# [Dataset entries]
○ ○ ○

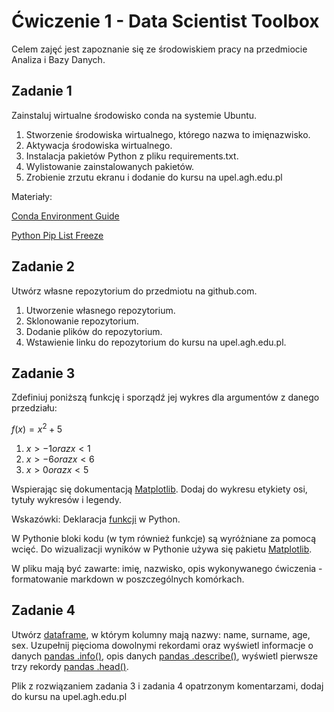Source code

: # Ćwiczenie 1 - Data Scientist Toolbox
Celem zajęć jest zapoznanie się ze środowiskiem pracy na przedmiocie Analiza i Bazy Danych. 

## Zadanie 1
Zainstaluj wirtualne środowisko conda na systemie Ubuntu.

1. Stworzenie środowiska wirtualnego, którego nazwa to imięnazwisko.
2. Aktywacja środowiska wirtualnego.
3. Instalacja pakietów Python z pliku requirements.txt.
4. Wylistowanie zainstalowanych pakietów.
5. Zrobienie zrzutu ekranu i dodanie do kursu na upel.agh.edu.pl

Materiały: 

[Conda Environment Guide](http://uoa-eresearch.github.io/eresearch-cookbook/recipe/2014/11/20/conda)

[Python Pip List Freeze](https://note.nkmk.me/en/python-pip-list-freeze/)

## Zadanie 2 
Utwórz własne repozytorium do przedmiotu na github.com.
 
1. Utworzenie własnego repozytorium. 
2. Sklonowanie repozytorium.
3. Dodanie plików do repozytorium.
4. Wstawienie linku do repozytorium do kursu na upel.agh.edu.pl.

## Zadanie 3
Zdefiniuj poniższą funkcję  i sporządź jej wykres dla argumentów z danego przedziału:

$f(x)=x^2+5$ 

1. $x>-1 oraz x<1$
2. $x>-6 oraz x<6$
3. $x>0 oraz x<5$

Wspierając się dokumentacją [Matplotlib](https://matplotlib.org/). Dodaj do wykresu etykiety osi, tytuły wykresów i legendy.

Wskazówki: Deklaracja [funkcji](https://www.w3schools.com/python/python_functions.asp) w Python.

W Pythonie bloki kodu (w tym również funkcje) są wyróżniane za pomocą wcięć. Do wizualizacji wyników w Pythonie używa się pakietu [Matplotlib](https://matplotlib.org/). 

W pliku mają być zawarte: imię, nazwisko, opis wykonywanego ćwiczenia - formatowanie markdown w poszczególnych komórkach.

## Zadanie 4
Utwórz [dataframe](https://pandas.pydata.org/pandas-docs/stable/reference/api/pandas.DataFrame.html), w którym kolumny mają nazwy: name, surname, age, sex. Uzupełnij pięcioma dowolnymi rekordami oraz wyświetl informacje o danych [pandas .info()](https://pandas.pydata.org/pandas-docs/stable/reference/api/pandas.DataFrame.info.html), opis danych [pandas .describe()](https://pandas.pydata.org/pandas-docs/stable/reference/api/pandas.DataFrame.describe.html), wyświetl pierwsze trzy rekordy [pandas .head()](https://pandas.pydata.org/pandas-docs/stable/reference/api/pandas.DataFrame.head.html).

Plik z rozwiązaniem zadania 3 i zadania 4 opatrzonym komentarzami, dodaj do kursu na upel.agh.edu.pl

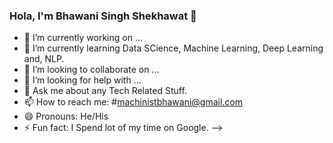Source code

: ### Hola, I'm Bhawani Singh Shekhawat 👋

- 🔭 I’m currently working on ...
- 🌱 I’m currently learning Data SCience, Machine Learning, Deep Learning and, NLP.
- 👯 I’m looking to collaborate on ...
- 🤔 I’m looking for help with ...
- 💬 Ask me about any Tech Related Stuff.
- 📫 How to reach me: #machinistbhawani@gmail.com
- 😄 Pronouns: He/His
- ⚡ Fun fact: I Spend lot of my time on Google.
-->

○ ○ ○

# [WHAT TO PRODUCE]
Among the lines above, which ones include the word "Zadanie"? Copy them.

# [ANSWER SPACE]
## Zadanie 1
## Zadanie 2 
## Zadanie 3
## Zadanie 4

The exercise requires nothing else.